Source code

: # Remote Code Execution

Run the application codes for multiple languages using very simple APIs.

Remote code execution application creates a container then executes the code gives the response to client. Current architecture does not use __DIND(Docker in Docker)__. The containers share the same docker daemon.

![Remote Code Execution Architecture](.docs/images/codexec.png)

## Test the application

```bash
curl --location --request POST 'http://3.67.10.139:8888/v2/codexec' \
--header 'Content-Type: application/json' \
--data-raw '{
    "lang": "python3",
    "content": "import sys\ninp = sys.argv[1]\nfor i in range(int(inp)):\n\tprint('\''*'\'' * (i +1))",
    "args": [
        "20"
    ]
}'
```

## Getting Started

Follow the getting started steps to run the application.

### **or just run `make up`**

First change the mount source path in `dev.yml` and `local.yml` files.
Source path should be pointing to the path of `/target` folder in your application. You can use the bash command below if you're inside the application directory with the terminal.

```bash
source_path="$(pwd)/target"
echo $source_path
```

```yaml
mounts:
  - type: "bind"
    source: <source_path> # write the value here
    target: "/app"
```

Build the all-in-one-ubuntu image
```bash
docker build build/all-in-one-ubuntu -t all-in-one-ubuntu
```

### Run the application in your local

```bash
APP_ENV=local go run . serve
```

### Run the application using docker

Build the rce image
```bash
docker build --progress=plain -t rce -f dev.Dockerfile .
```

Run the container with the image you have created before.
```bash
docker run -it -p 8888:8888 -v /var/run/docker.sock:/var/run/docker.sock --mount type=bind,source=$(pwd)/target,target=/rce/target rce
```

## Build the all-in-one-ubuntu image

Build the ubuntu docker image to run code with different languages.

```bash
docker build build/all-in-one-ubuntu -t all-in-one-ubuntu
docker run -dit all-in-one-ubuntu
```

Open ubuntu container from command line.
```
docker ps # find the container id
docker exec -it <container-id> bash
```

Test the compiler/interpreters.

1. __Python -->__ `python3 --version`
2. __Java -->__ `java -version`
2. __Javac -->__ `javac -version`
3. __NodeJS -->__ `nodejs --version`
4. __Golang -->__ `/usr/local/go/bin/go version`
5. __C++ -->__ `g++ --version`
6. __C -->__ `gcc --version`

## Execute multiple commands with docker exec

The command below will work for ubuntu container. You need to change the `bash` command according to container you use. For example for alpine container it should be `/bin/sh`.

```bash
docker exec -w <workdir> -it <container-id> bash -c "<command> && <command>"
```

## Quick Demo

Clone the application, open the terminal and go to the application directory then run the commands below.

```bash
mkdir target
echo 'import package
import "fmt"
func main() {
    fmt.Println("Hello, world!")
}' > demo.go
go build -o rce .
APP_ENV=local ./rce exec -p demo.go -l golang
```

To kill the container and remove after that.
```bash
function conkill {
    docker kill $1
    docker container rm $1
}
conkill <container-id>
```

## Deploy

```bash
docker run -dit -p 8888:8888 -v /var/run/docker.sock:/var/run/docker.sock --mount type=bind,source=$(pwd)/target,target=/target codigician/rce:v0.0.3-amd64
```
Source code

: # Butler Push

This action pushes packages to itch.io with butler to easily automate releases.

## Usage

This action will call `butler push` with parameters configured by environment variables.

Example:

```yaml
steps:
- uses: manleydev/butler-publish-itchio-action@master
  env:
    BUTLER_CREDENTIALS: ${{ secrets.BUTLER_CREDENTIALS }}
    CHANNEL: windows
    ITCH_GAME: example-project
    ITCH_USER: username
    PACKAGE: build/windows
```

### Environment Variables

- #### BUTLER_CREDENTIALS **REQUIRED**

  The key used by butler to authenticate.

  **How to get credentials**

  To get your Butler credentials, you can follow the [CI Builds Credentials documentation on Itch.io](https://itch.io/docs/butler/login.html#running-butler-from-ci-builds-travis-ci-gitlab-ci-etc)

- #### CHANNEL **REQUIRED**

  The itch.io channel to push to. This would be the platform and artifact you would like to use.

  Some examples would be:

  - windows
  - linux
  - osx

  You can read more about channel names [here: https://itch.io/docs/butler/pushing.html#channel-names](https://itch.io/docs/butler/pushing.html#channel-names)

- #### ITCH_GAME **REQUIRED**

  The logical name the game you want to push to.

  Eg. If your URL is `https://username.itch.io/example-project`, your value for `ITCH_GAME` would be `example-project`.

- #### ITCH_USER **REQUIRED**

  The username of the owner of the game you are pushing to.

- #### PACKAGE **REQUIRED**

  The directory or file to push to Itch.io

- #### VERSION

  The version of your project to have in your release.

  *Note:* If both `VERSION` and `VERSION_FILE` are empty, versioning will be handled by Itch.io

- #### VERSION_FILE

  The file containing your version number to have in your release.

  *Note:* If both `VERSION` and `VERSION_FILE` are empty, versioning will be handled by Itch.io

══════

Task to carry out. Retype every entry above, word for word.

Answer to this task.
Source code

: # Remote Code Execution

Run the application codes for multiple languages using very simple APIs.

Remote code execution application creates a container then executes the code gives the response to client. Current architecture does not use __DIND(Docker in Docker)__. The containers share the same docker daemon.

![Remote Code Execution Architecture](.docs/images/codexec.png)

## Test the application

```bash
curl --location --request POST 'http://3.67.10.139:8888/v2/codexec' \
--header 'Content-Type: application/json' \
--data-raw '{
    "lang": "python3",
    "content": "import sys\ninp = sys.argv[1]\nfor i in range(int(inp)):\n\tprint('\''*'\'' * (i +1))",
    "args": [
        "20"
    ]
}'
```

## Getting Started

Follow the getting started steps to run the application.

### **or just run `make up`**

First change the mount source path in `dev.yml` and `local.yml` files.
Source path should be pointing to the path of `/target` folder in your application. You can use the bash command below if you're inside the application directory with the terminal.

```bash
source_path="$(pwd)/target"
echo $source_path
```

```yaml
mounts:
  - type: "bind"
    source: <source_path> # write the value here
    target: "/app"
```

Build the all-in-one-ubuntu image
```bash
docker build build/all-in-one-ubuntu -t all-in-one-ubuntu
```

### Run the application in your local

```bash
APP_ENV=local go run . serve
```

### Run the application using docker

Build the rce image
```bash
docker build --progress=plain -t rce -f dev.Dockerfile .
```

Run the container with the image you have created before.
```bash
docker run -it -p 8888:8888 -v /var/run/docker.sock:/var/run/docker.sock --mount type=bind,source=$(pwd)/target,target=/rce/target rce
```

## Build the all-in-one-ubuntu image

Build the ubuntu docker image to run code with different languages.

```bash
docker build build/all-in-one-ubuntu -t all-in-one-ubuntu
docker run -dit all-in-one-ubuntu
```

Open ubuntu container from command line.
```
docker ps # find the container id
docker exec -it <container-id> bash
```

Test the compiler/interpreters.

1. __Python -->__ `python3 --version`
2. __Java -->__ `java -version`
2. __Javac -->__ `javac -version`
3. __NodeJS -->__ `nodejs --version`
4. __Golang -->__ `/usr/local/go/bin/go version`
5. __C++ -->__ `g++ --version`
6. __C -->__ `gcc --version`

## Execute multiple commands with docker exec

The command below will work for ubuntu container. You need to change the `bash` command according to container you use. For example for alpine container it should be `/bin/sh`.

```bash
docker exec -w <workdir> -it <container-id> bash -c "<command> && <command>"
```

## Quick Demo

Clone the application, open the terminal and go to the application directory then run the commands below.

```bash
mkdir target
echo 'import package
import "fmt"
func main() {
    fmt.Println("Hello, world!")
}' > demo.go
go build -o rce .
APP_ENV=local ./rce exec -p demo.go -l golang
```

To kill the container and remove after that.
```bash
function conkill {
    docker kill $1
    docker container rm $1
}
conkill <container-id>
```

## Deploy

```bash
docker run -dit -p 8888:8888 -v /var/run/docker.sock:/var/run/docker.sock --mount type=bind,source=$(pwd)/target,target=/target codigician/rce:v0.0.3-amd64
```
Source code

: # Butler Push

This action pushes packages to itch.io with butler to easily automate releases.

## Usage

This action will call `butler push` with parameters configured by environment variables.

Example:

```yaml
steps:
- uses: manleydev/butler-publish-itchio-action@master
  env:
    BUTLER_CREDENTIALS: ${{ secrets.BUTLER_CREDENTIALS }}
    CHANNEL: windows
    ITCH_GAME: example-project
    ITCH_USER: username
    PACKAGE: build/windows
```

### Environment Variables

- #### BUTLER_CREDENTIALS **REQUIRED**

  The key used by butler to authenticate.

  **How to get credentials**

  To get your Butler credentials, you can follow the [CI Builds Credentials documentation on Itch.io](https://itch.io/docs/butler/login.html#running-butler-from-ci-builds-travis-ci-gitlab-ci-etc)

- #### CHANNEL **REQUIRED**

  The itch.io channel to push to. This would be the platform and artifact you would like to use.

  Some examples would be:

  - windows
  - linux
  - osx

  You can read more about channel names [here: https://itch.io/docs/butler/pushing.html#channel-names](https://itch.io/docs/butler/pushing.html#channel-names)

- #### ITCH_GAME **REQUIRED**

  The logical name the game you want to push to.

  Eg. If your URL is `https://username.itch.io/example-project`, your value for `ITCH_GAME` would be `example-project`.

- #### ITCH_USER **REQUIRED**

  The username of the owner of the game you are pushing to.

- #### PACKAGE **REQUIRED**

  The directory or file to push to Itch.io

- #### VERSION

  The version of your project to have in your release.

  *Note:* If both `VERSION` and `VERSION_FILE` are empty, versioning will be handled by Itch.io

- #### VERSION_FILE

  The file containing your version number to have in your release.

  *Note:* If both `VERSION` and `VERSION_FILE` are empty, versioning will be handled by Itch.io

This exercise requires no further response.